Canal Plus répudie son chasseur de pirates

La chaîne cryptée a rompu son contrat avec la société nantaise Trident Media Guard, qui conteste cette rupture devant le tribunal de commerce.
"Le groupe Canal Plus se tient aux avant postes du combat contre le fléau du piratage. Il en a toujours fait une priorité majeure", assurait la chaîne en avril.

"Canal Plus a un gros enjeu de piratage en France et en Afrique. Et ce piratage augmente, notamment en France. C'est un manque à gagner de 500.000 abonnés en France. En Italie, quand Canal a réglé le problème des cartes pirates, les abonnements ont explosé", ajoutait le président du directoire Maxime Saada devant l'Association des journalistes média en novembre 2016.

Pourtant, la chaîne cryptée, à la recherche d'économies tous azimuts, a répudié coup sur coup deux sous-traitants qu'elle utilisait pour chasser les pirates. Elle a d'abord mis fin à son contrat avec Thirel (qui travaillait pour elle depuis 2008), puis récemment avec Trident Media Guard alias TMG (qui travaillait aussi pour elle depuis dix ans).

Les deux bannis sont allés se plaindre au tribunal de commerce de Paris. Avec succès pour Thirel, qui a obtenu 3,1 millions d'euros de dommages. Quant à TMG, sa plainte pour "rupture brutale des relations commerciales", n'a été déposée qu'en janvier 2018, et n'a pas encore été jugée.

Fournisseur d'Hadopi

Basé à Nantes, TMG surveillait le web pour voir si circulaient des versions pirates des contenus de Canal Plus ou de sa filiale StudioCanal.

TMG a pour autres clients BeIn Sports, E1 Entertainment et surtout les sociétés d'auteurs françaises (Sacem, SCPP, SPPF, Alpa), qui, depuis 2008, demandent à TMG de récolter les adresses Internet des pirates sur les réseaux peer-to-peer.
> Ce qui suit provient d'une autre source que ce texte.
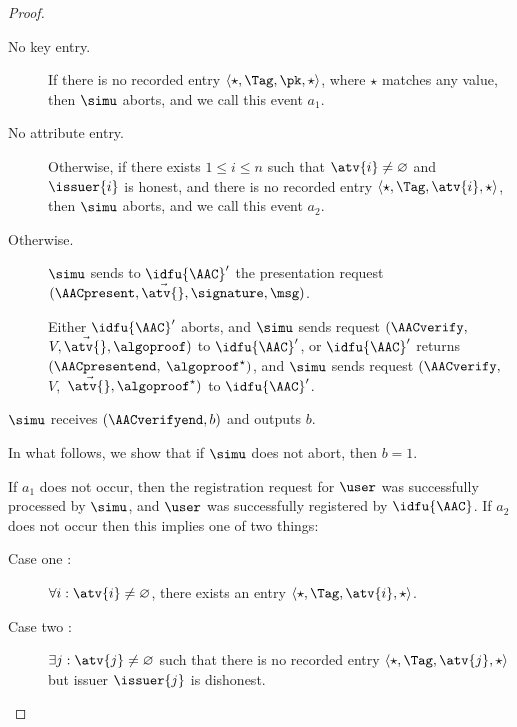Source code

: \begin{proof}
\begin{description}
      \begin{description}

	\item[No key entry.] If there is no recorded entry $\langle \star, \Tag,
\pk, \star\rangle$, where $\star$ matches any value, then $\simu$ aborts, and we call this event $a_1$.

	\item[No attribute entry.] Otherwise, if there exists $1 \leq i \leq n$
such that $\atv{i} \neq \varnothing$ and $\issuer{i}$ is honest, and there is no
recorded entry $\langle \star, \Tag, \atv{i}, \star \rangle$, then $\simu$
aborts, and we call this event $a_2$.

	\item[Otherwise.] $\simu$ sends to $\idfu{\AAC}'$ the presentation request
$(\AACpresent, \vec{\atv{}}, \signature, \msg)$.

	  Either $\idfu{\AAC}'$ aborts, and $\simu$ sends request $(\AACverify,$ $V,\vec{\atv{}}, \algoproof)$ to $\idfu{\AAC}'$, or $\idfu{\AAC}'$ returns
$(\AACpresentend,$ $\algoproof^\star)$, and $\simu$ sends request $(\AACverify,$ $V,$
$\vec{\atv{}}, \algoproof^\star)$ to $\idfu{\AAC}'$.

      \end{description}

      $\simu$ receives $(\AACverifyend, b)$ and outputs $b$.

  \end{description}

  In what follows, we show that if $\simu$ does not abort, then $b = 1$.

  If $a_1$ does not occur, then the registration request for $\user$ was
successfully processed by $\simu$, and $\user$ was successfully registered by
$\idfu{\AAC}$.  If $a_2$ does not occur then this implies one of two things:

  \begin{description}

    \item[Case one :] $\forall i : \atv{i} \neq \varnothing$, there exists an
entry $\langle \star, \Tag, \atv{i}, \star \rangle$.

    \item[Case two :]  $\exists j: \atv{j} \neq \varnothing$ such that there is
no recorded entry $\langle \star, \Tag, \atv{j}, \star \rangle$ but issuer
$\issuer{j}$ is dishonest.

  \end{description}


\end{proof}
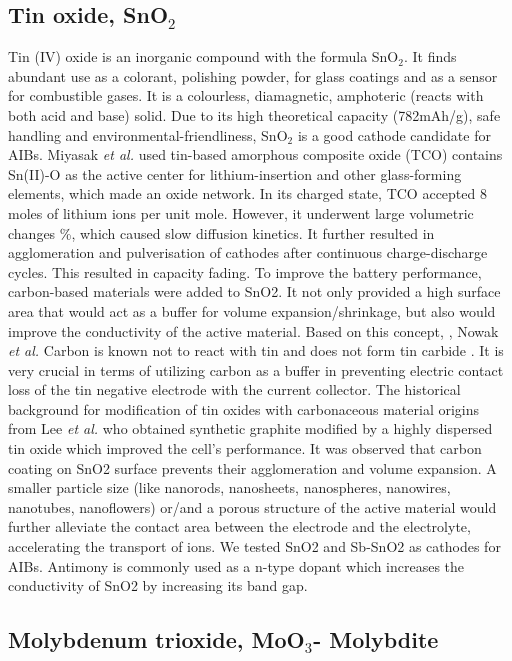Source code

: \subsection{Tin oxide, SnO$_2$}
Tin (IV) oxide is an inorganic compound with the formula SnO$_2$. It finds abundant use as a colorant, polishing powder, for glass coatings and as a sensor for combustible gases. It is a colourless, diamagnetic, amphoteric (reacts with both acid and base) solid. Due to its high theoretical capacity (\approx782mAh/g), safe handling and environmental-friendliness, SnO$_2$ is a good cathode candidate for AIBs. Miyasak \textit{et al.}\cite{} used tin-based amorphous composite oxide (TCO) contains Sn(II)-O as the active center for lithium-insertion and other glass-forming elements, which made an oxide network. In its charged state, TCO accepted 8 moles of lithium ions per unit mole. However, it underwent large volumetric changes \%, which caused slow diffusion kinetics. It further resulted in agglomeration and pulverisation of cathodes after continuous charge-discharge cycles. This resulted in capacity fading. To improve the battery performance, carbon-based materials were added to SnO2. It not only provided a high surface area that would act as a buffer for volume expansion/shrinkage, but also would improve the conductivity of the active material. Based on this concept, \cite{}, Nowak \textit{et al.} 
Carbon is known not to react with tin and does not form tin carbide \cite{}. It is very crucial in terms of utilizing carbon as a buffer in preventing electric contact loss of the tin negative electrode with the current collector\cite{}. The historical background for modification of tin oxides with carbonaceous material origins from Lee \textit{et al.}\cite{} who obtained synthetic graphite modified by a highly dispersed tin oxide \cite{} which improved the cell's performance. 
It was observed that carbon coating on SnO2 surface prevents their agglomeration and volume expansion. A smaller particle size (like nanorods\cite{}, nanosheets\cite{}, nanospheres\cite{}, nanowires\cite{}, nanotubes\cite{}, nanoflowers\cite{}) or/and a porous structure of the active material would further alleviate the contact area between the electrode and the electrolyte, accelerating the transport of ions. 
We tested SnO2 and Sb-SnO2 as cathodes for AIBs. Antimony is commonly used as a n-type dopant which increases the conductivity of SnO2 by increasing its band gap. 
\subsection{Molybdenum trioxide, MoO$_3$- Molybdite}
Ces adresses sont ensuite transmises à l'Hadopi qui envoie des avertissements aux pirates en question. Ce contrat commun dure jusqu'en 2019, précise la Sacem.

Thierry Lhermitte au capital

TMG est actuellement détenu par son PDG Alain Ghanime, son directeur technique et co-fondateur Bastien Casalta et l'acteur Thierry Lhermitte (qui a acheté 5% pour 55.000 euros).
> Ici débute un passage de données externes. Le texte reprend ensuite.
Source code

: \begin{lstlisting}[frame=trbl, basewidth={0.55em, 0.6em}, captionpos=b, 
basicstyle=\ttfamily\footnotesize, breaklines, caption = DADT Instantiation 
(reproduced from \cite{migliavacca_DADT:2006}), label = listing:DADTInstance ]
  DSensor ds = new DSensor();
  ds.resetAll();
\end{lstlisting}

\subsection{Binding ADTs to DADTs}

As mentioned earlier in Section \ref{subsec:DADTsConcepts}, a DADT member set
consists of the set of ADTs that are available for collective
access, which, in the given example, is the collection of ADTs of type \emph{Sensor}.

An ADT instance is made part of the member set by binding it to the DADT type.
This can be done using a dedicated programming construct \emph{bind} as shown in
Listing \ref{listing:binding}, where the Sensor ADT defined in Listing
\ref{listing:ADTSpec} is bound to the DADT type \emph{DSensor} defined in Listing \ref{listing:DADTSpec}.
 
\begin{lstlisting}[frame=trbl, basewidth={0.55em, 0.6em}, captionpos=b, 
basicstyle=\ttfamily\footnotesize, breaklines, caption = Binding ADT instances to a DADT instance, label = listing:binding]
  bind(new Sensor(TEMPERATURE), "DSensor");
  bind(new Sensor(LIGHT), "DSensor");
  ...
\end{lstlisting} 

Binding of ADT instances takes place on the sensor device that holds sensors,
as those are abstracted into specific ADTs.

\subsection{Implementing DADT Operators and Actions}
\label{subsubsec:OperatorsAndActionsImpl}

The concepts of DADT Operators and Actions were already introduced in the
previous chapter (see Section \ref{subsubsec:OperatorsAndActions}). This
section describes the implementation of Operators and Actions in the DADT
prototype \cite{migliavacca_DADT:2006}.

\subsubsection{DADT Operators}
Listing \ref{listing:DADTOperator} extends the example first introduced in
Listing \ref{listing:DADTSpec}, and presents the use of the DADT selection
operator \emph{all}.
En 2008, TMG avait levé 750.000 euros auprès du FCPR Ouest Ventures (250.000 euros en capital plus 500.000 euros sous forme d'obligations convertibles). Ce fonds, désireux de déboucler cette participation, est sorti en 2016, mais avec une moins value: TMG a racheté les actions du fonds pour seulement 536.000 euros. TMG a financé ce rachat notamment grâce à un prêt de 550.000 euros accordé par la BPA et le CIC.

A noter que le fonds et Thierry Lhermitte sont rentrés sur une valorisation de la société de 1,9 million d'euros, mais que le fonds est sorti en 2016 sur une valorisation de seulement un million d'euros.
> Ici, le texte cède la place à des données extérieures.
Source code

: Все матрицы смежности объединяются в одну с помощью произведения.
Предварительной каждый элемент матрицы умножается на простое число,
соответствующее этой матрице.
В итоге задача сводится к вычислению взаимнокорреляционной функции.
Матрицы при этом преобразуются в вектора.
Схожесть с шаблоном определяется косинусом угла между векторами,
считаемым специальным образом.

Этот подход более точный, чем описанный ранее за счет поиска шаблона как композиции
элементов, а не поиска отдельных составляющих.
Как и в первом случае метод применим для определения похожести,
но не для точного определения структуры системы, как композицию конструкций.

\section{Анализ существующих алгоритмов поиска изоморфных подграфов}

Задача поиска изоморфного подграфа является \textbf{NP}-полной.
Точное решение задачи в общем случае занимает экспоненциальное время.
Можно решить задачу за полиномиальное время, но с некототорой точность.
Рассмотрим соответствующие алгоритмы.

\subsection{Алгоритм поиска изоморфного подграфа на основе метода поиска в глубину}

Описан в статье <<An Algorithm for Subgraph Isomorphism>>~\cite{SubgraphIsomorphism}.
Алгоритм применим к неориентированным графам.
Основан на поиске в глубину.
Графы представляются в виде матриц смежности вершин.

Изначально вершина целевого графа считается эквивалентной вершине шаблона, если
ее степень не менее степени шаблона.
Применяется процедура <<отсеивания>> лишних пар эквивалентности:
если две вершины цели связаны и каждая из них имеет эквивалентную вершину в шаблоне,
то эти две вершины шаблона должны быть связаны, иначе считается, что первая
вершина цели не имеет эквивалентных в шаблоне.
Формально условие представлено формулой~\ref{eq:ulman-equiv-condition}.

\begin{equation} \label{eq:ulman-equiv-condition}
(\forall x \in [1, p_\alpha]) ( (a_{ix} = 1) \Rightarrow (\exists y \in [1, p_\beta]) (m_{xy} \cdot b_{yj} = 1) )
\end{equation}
Contacté, TMG n'a pas souhaité faire de commentaires. De son côté, Canal Plus indique avoir remis en jeu il y a deux ans les prestations de lutte contre le piratage via un appel d'offres, qui a été perdu par TMG mais remporté par Leak id, et que le contrat est désormais plus étendu, couvrant tous les territoires où est présent la chaîne.